Required action:
Find the lines of the material below that include the string "operations", then copy each one.

Entries supplied:

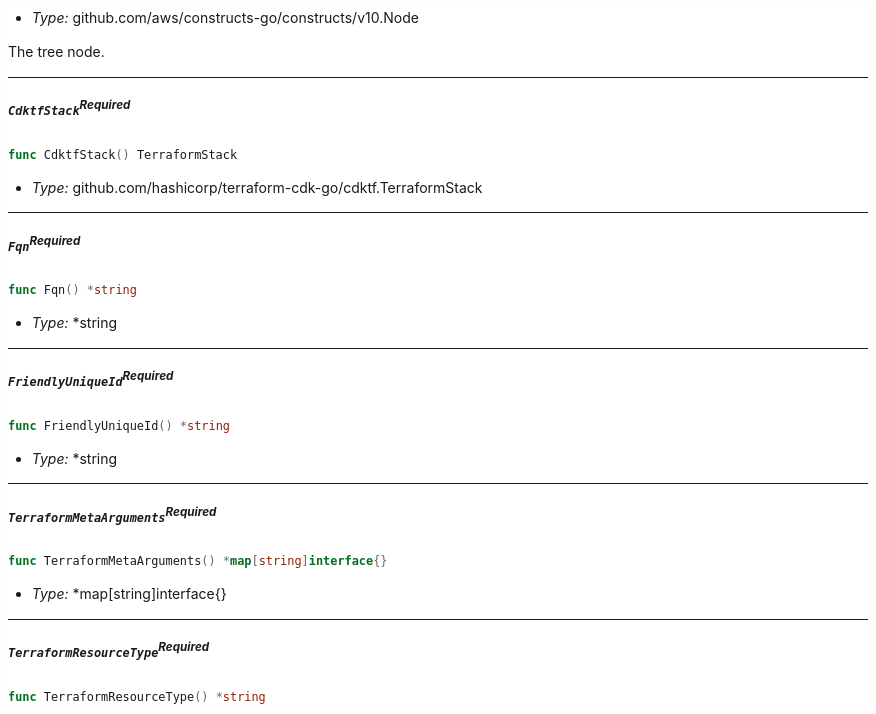 - *Type:* github.com/aws/constructs-go/constructs/v10.Node

The tree node.

---

##### `CdktfStack`<sup>Required</sup> <a name="CdktfStack" id="@cdktf/provider-github.membership.Membership.property.cdktfStack"></a>

```go
func CdktfStack() TerraformStack
```

- *Type:* github.com/hashicorp/terraform-cdk-go/cdktf.TerraformStack

---

##### `Fqn`<sup>Required</sup> <a name="Fqn" id="@cdktf/provider-github.membership.Membership.property.fqn"></a>

```go
func Fqn() *string
```

- *Type:* *string

---

##### `FriendlyUniqueId`<sup>Required</sup> <a name="FriendlyUniqueId" id="@cdktf/provider-github.membership.Membership.property.friendlyUniqueId"></a>

```go
func FriendlyUniqueId() *string
```

- *Type:* *string

---

##### `TerraformMetaArguments`<sup>Required</sup> <a name="TerraformMetaArguments" id="@cdktf/provider-github.membership.Membership.property.terraformMetaArguments"></a>

```go
func TerraformMetaArguments() *map[string]interface{}
```

- *Type:* *map[string]interface{}

---

##### `TerraformResourceType`<sup>Required</sup> <a name="TerraformResourceType" id="@cdktf/provider-github.membership.Membership.property.terraformResourceType"></a>

```go
func TerraformResourceType() *string
```
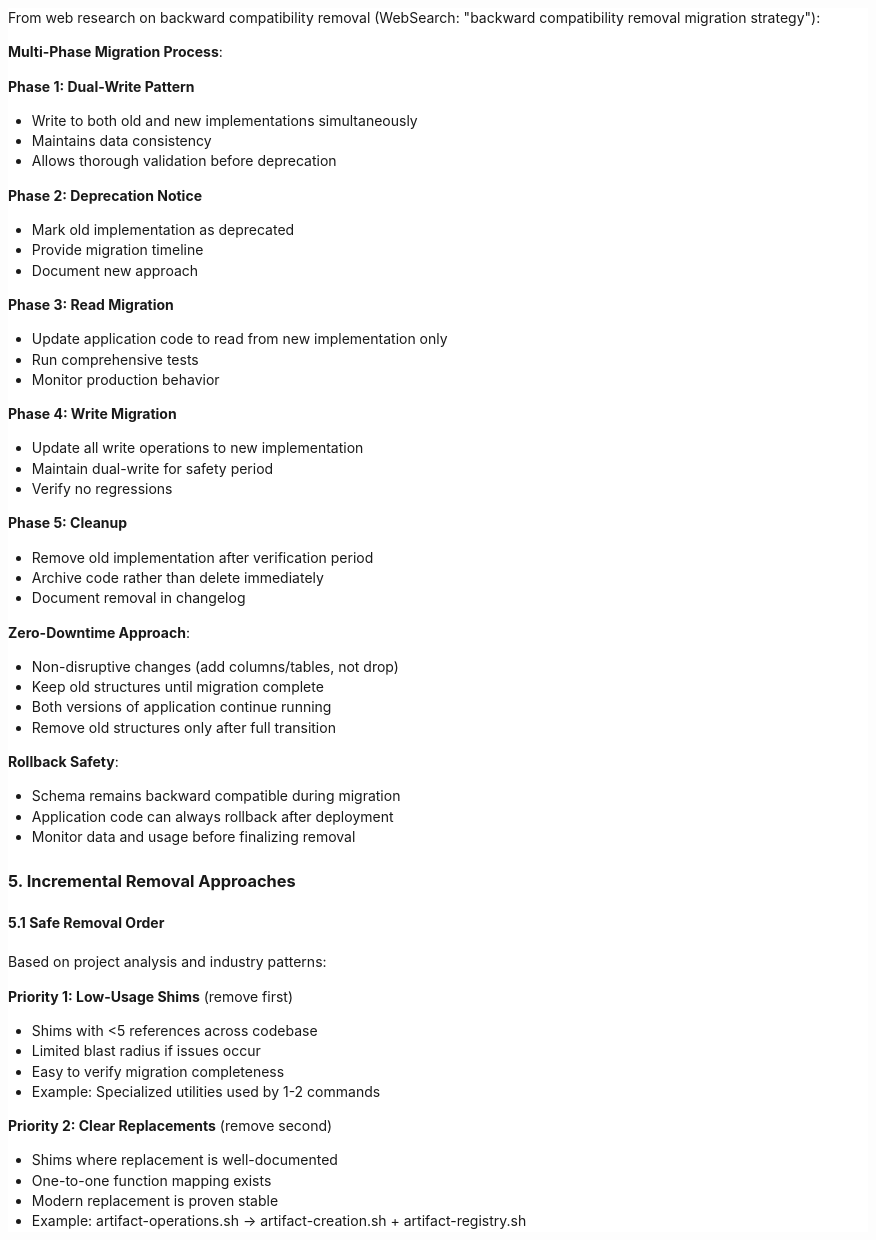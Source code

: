From web research on backward compatibility removal (WebSearch: "backward compatibility removal migration strategy"):

**Multi-Phase Migration Process**:

**Phase 1: Dual-Write Pattern**
- Write to both old and new implementations simultaneously
- Maintains data consistency
- Allows thorough validation before deprecation

**Phase 2: Deprecation Notice**
- Mark old implementation as deprecated
- Provide migration timeline
- Document new approach

**Phase 3: Read Migration**
- Update application code to read from new implementation only
- Run comprehensive tests
- Monitor production behavior

**Phase 4: Write Migration**
- Update all write operations to new implementation
- Maintain dual-write for safety period
- Verify no regressions

**Phase 5: Cleanup**
- Remove old implementation after verification period
- Archive code rather than delete immediately
- Document removal in changelog

**Zero-Downtime Approach**:
- Non-disruptive changes (add columns/tables, not drop)
- Keep old structures until migration complete
- Both versions of application continue running
- Remove old structures only after full transition

**Rollback Safety**:
- Schema remains backward compatible during migration
- Application code can always rollback after deployment
- Monitor data and usage before finalizing removal

### 5. Incremental Removal Approaches

#### 5.1 Safe Removal Order

Based on project analysis and industry patterns:

**Priority 1: Low-Usage Shims** (remove first)
- Shims with <5 references across codebase
- Limited blast radius if issues occur
- Easy to verify migration completeness
- Example: Specialized utilities used by 1-2 commands

**Priority 2: Clear Replacements** (remove second)
- Shims where replacement is well-documented
- One-to-one function mapping exists
- Modern replacement is proven stable
- Example: artifact-operations.sh → artifact-creation.sh + artifact-registry.sh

Result for this exercise:
- Update all write operations to new implementation
- Example: artifact-operations.sh → artifact-creation.sh + artifact-registry.sh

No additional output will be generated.